Alan Turing invented the “Turing test” in 1943. The “Turing test” sets the bar for an intelligent machine to correspond to someone. Grey Walter first built some robots (G., “35+ AI Statistics & 88 Facts About The AI Revolution In 2020”). 

I, Robot was published in 1950. It is a collection of short stories by Isaac Asimov (G., “35+ AI Statistics & 88 Facts About The AI Revolution In 2020”). 

The term “Artificial Intelligence” was first coined by John McCarthy in 1956 (G., “35+ AI Statistics & 88 Facts About The AI Revolution In 2020”). 

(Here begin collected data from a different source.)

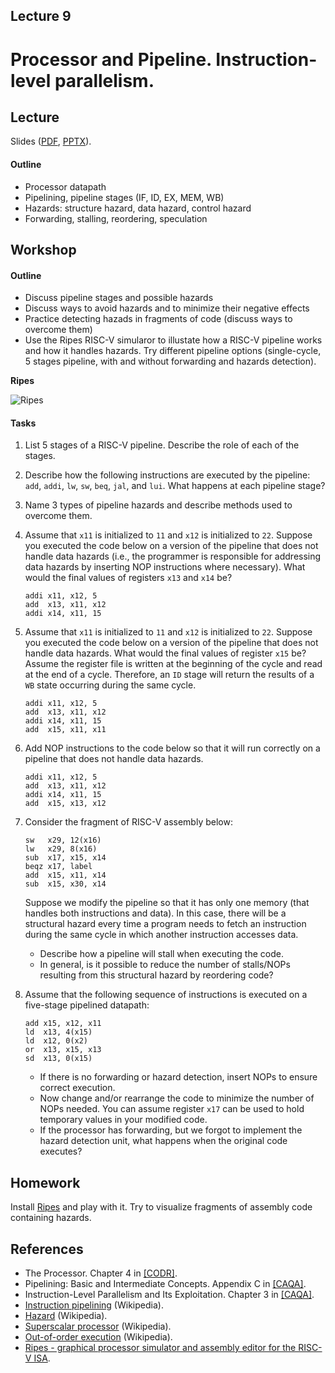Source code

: Lecture 9
---

# Processor and Pipeline. Instruction-level parallelism.

## Lecture

Slides ([PDF](CA_Lecture_09.pdf), [PPTX](CA_Lecture_09.pptx)).

#### Outline

* Processor datapath
* Pipelining, pipeline stages (IF, ID, EX, MEM, WB)
* Hazards: structure hazard, data hazard, control hazard
* Forwarding, stalling, reordering, speculation  

## Workshop

#### Outline

* Discuss pipeline stages and possible hazards
* Discuss ways to avoid hazards and to minimize their negative effects
* Practice detecting hazads in fragments of code (discuss ways to overcome them)
* Use the Ripes RISC-V simularor to illustate how a RISC-V pipeline works and how it handles hazards.
  Try different pipeline options (single-cycle, 5 stages pipeline, with and without forwarding and
  hazards detection). 

__Ripes__

![Ripes](https://github.com/mortbopet/Ripes/raw/master/resources/images/animation.gif?raw=true)

#### Tasks

1. List 5 stages of a RISC-V pipeline. Describe the role of each of the stages.
1. Describe how the following instructions are executed by the pipeline:
   `add`, `addi`, `lw`, `sw`, `beq`, `jal`, and `lui`. What happens at each pipeline stage? 
1. Name 3 types of pipeline hazards and describe methods used to overcome them. 

1. Assume that `x11` is initialized to `11` and `x12` is initialized to `22`.
   Suppose you executed the code below on a version of the pipeline that does not handle data hazards
   (i.e., the programmer is responsible for addressing data hazards by inserting NOP instructions where necessary).
   What would the final values of registers `x13` and `x14` be?

   ```assembly
   addi x11, x12, 5
   add  x13, x11, x12
   addi x14, x11, 15
   ```

1. Assume that `x11` is initialized to `11` and `x12` is initialized to `22`.
   Suppose you executed the code below on a version of the pipeline that does not handle data hazards.
   What would the final values of register `x15` be?
   Assume the register file is written at the beginning of the cycle and read at the end of a cycle.
   Therefore, an `ID` stage will return the results of a `WB` state occurring during the same cycle.

   ```assembly
   addi x11, x12, 5
   add  x13, x11, x12
   addi x14, x11, 15
   add  x15, x11, x11
   ```

1. Add NOP instructions to the code below so that it will run correctly on a pipeline that does not handle data hazards.

   ```assembly
   addi x11, x12, 5
   add  x13, x11, x12
   addi x14, x11, 15
   add  x15, x13, x12
   ```

1. Consider the fragment of RISC-V assembly below:

   ```assembly
   sw   x29, 12(x16)
   lw   x29, 8(x16)
   sub  x17, x15, x14
   beqz x17, label
   add  x15, x11, x14
   sub  x15, x30, x14
   ```

   Suppose we modify the pipeline so that it has only one memory (that handles both instructions and data).
   In this case, there will be a structural hazard every time a program needs to fetch an instruction during
   the same cycle in which another instruction accesses data.

   - Describe how a pipeline will stall when executing the code.
   - In general, is it possible to reduce the number of stalls/NOPs
     resulting from this structural hazard by reordering code?

1. Assume that the following sequence of instructions is executed on a five-stage pipelined datapath:

   ```assembly
   add x15, x12, x11
   ld  x13, 4(x15)
   ld  x12, 0(x2)
   or  x13, x15, x13
   sd  x13, 0(x15)
   ```

   - If there is no forwarding or hazard detection, insert NOPs to ensure correct execution.
   - Now change and/or rearrange the code to minimize the number of NOPs needed.
     You can assume register `x17` can be used to hold temporary values in your modified code.
   - If the processor has forwarding, but we forgot to implement the hazard detection unit,
     what happens when the original code executes?

## Homework

Install [Ripes](https://github.com/mortbopet/Ripes) and play with it.
Try to visualize fragments of assembly code containing hazards.

## References

* The Processor. Chapter 4 in [[CODR]](../../books.md).
* Pipelining: Basic and Intermediate Concepts. Appendix C in [[CAQA]](../../books.md).
* Instruction-Level Parallelism and Its Exploitation. Chapter 3 in [[CAQA]](../../books.md).
* [Instruction pipelining](https://en.wikipedia.org/wiki/Instruction_pipelining) (Wikipedia).
* [Hazard](https://en.wikipedia.org/wiki/Hazard_%28computer_architecture%29) (Wikipedia).   
* [Superscalar processor](https://en.wikipedia.org/wiki/Superscalar_processor) (Wikipedia).
* [Out-of-order execution](https://en.wikipedia.org/wiki/Out-of-order_execution) (Wikipedia).
* [Ripes - graphical processor simulator and assembly editor for the RISC-V ISA](https://github.com/mortbopet/Ripes).
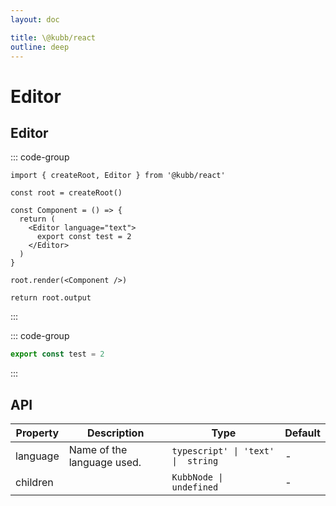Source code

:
 ```yaml
---
layout: doc

title: \@kubb/react
outline: deep
---
```


# Editor

## Editor

::: code-group

```tsx [simple]
import { createRoot, Editor } from '@kubb/react'

const root = createRoot()

const Component = () => {
  return (
    <Editor language="text">
      export const test = 2
    </Editor>
  )
}

root.render(<Component />)

return root.output
```

:::

::: code-group

```typescript [simple]
export const test = 2
```

:::

## API

| Property | Description                | Type                               | Default |
| -------- | -------------------------- | ---------------------------------- | ------- |
| language | Name of the language used. | `typescript' \| 'text' \|  string` | -       |
| children |                            | `KubbNode \|  undefined`           | -       |
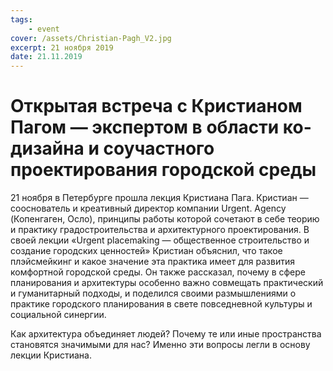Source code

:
 ```yaml
---
tags:
    - event
cover: /assets/Christian-Pagh_V2.jpg
excerpt: 21 ноября 2019
date: 21.11.2019
---
```


# Открытая встреча с Кристианом Пагом — экспертом в области ко-дизайна и соучастного проектирования городской среды

21 ноября в Петербурге прошла лекция Кристиана Пага. Кристиан — сооснователь и креативный директор компании Urgent. Agency (Копенгаген, Осло), принципы работы которой сочетают в себе теорию и практику градостроительства и архитектурного проектирования. В своей лекции «Urgent placemaking — общественное строительство и создание городских ценностей» Кристиан объяснил, что такое плэйсмейкинг и какое значение эта практика имеет для развития комфортной городской среды. Он также рассказал, почему в сфере планирования и архитектуры особенно важно совмещать практический и гуманитарный подходы, и поделился своими размышлениями о практике городского планирования в свете повседневной культуры и социальной синергии.

Как архитектура объединяет людей? Почему те или иные пространства становятся значимыми для нас? Именно эти вопросы легли в основу лекции Кристиана. 



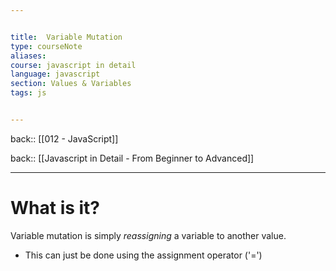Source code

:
 ```yaml
---


title:  Variable Mutation
type: courseNote
aliases:
course: javascript in detail
language: javascript
section: Values & Variables
tags: js


---
```

back:: [[012 - JavaScript]]

back:: [[Javascript in Detail - From Beginner to Advanced]]

---
# What is it?

Variable mutation is simply *reassigning* a variable to another value. 
- This can just be done using the assignment operator ('=')

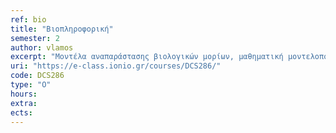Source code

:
 ```yaml
---
ref: bio
title: "Βιοπληροφορική"
semester: 2
author: vlamos
excerpt: "Μοντέλα αναπαράστασης βιολογικών μορίων, μαθηματική μοντελοποίηση στα γονιδιακά ρυθμιστικά δίκτυα, οντολογίες, στοίχιση ακολουθιών, αλγόριθμοι στη μοριακή βιολογία, αλγόριθμοι στη δομική πληροφορική, δομή και κατασκευή βιολογικών μοντέλων, μετάφραση ενός βιολογικού ερωτήματος σε ένα μαθηματικό μοντέλο, ποιοτικά και ποσοτικά μοντέλα, προσδιοριστικά μοντέλα, ανάλυση αποτελεσμάτων, επικύρωση και επαλήθευση, τεχνική ταυτοποίηση μοντέλων δεδομένων,αναδρομικοί αλγόριθμοι, επιλογή κατάλληλου μοντέλου, ομαδοποίηση, αλγόριθμοι ομαδοποίησης, μηχανική μάθηση, ταξινόμηση, νευρωνικά δίκτυα."
uri: "https://e-class.ionio.gr/courses/DCS286/"
code: DCS286
type: "Ο"
hours:
extra:
ects:
---
```

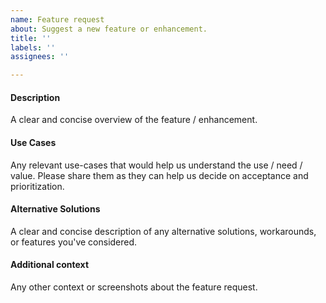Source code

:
 ```yaml
---
name: Feature request
about: Suggest a new feature or enhancement.
title: ''
labels: ''
assignees: ''

---
```


<!--Please search the existing issues for relevant feature & enhancement requests and use the 👍 reaction to add upvotes to pre-existing requests.-->

#### Description
A clear and concise overview of the feature / enhancement.

#### Use Cases
Any relevant use-cases that would help us understand the use / need / value. Please share them as they can help us decide on acceptance and prioritization.

#### Alternative Solutions
A clear and concise description of any alternative solutions, workarounds, or features you've considered.

#### Additional context
Any other context or screenshots about the feature request.
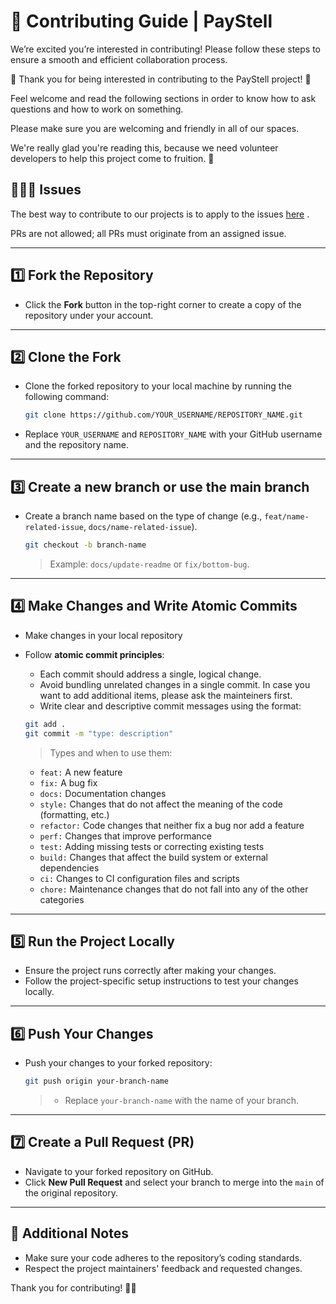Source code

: # 🌟 Contributing Guide | PayStell

We’re excited you’re interested in contributing! Please follow these steps to ensure a smooth and efficient collaboration process.

🎉 Thank you for being interested in contributing to the PayStell project! 🎉

Feel welcome and read the following sections in order to know how to ask questions and how to work on something.

Please make sure you are welcoming and friendly in all of our spaces.

We're really glad you're reading this, because we need volunteer developers to help this project come to fruition. 👏

## 👨🏻‍💻 Issues

The best way to contribute to our projects is to apply to the issues <a href="https://github.com/PayStell/paystell-website/issues" target="_blank">here</a> .

PRs are not allowed; all PRs must originate from an assigned issue.


---

## 1️⃣ Fork the Repository

- Click the **Fork** button in the top-right corner to create a copy of the repository under your account.

---

## 2️⃣ Clone the Fork

- Clone the forked repository to your local machine by running the following command:

   ```bash
   git clone https://github.com/YOUR_USERNAME/REPOSITORY_NAME.git
   ```

- Replace `YOUR_USERNAME` and `REPOSITORY_NAME` with your GitHub username and the repository name.

---

## 3️⃣ Create a new branch or use the main branch

- Create a branch name based on the type of change (e.g., `feat/name-related-issue`, `docs/name-related-issue`).

   ```bash
   git checkout -b branch-name
   ```

   > Example: `docs/update-readme` or `fix/bottom-bug`.

---

## 4️⃣ Make Changes and Write Atomic Commits

- Make changes in your local repository
- Follow **atomic commit principles**:

   - Each commit should address a single, logical change.
   - Avoid bundling unrelated changes in a single commit. In case you want to add additional items, please ask the mainteiners first.
   - Write clear and descriptive commit messages using the format:

   ```bash
   git add .
   git commit -m "type: description"
   ```

   > Types and when to use them:

   - `feat:` A new feature
   - `fix:` A bug fix
   - `docs:` Documentation changes
   - `style:` Changes that do not affect the meaning of the code (formatting, etc.)
   - `refactor:` Code changes that neither fix a bug nor add a feature
   - `perf:` Changes that improve performance
   - `test:` Adding missing tests or correcting existing tests
   - `build:` Changes that affect the build system or external dependencies
   - `ci:` Changes to CI configuration files and scripts
   - `chore:` Maintenance changes that do not fall into any of the other categories

---

## 5️⃣ Run the Project Locally

- Ensure the project runs correctly after making your changes.
- Follow the project-specific setup instructions to test your changes locally.

---

## 6️⃣ Push Your Changes

- Push your changes to your forked repository:

   ```bash
   git push origin your-branch-name
   ```
   > - Replace `your-branch-name` with the name of your branch.
---

## 7️⃣ Create a Pull Request (PR)

- Navigate to your forked repository on GitHub.
- Click **New Pull Request** and select your branch to merge into the `main` of the original repository.

---

## 📝 Additional Notes

- Make sure your code adheres to the repository’s coding standards.
- Respect the project maintainers' feedback and requested changes.

Thank you for contributing! 🤝🏼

The U.S. Defense Advanced Research Projects Agency (DARPA) funded AI research throughout the 1960s (Rouse, “Artificial Intelligence”).

  • Stating the expert systems during 1960 - 1990 

In 1969, the first general-purpose mobile robot, Shakey the Robot,  was built. It was a robot that could make decisions about its own actions corresponding to its surroundings (G.). 

1974 - 1980 was the first “AI winter,” meaning getting little feedback from millions of spending. DARPA cut its funding during 1970 to 1974 (Rouse, “Artificial Intelligence”). 

In 1981, the narrow AI was built to replace a general intelligence, shifting research to “expert systems” which were more focused on narrow tasks (G.). The Expert system emerged to indicate humans’ decisions in an if-then form (Rouse, “Artificial Intelligence”). 

  • 1994 through the present 

It is a period that is “slow but steady” stated by Rouse  in “Artificial Intelligence.”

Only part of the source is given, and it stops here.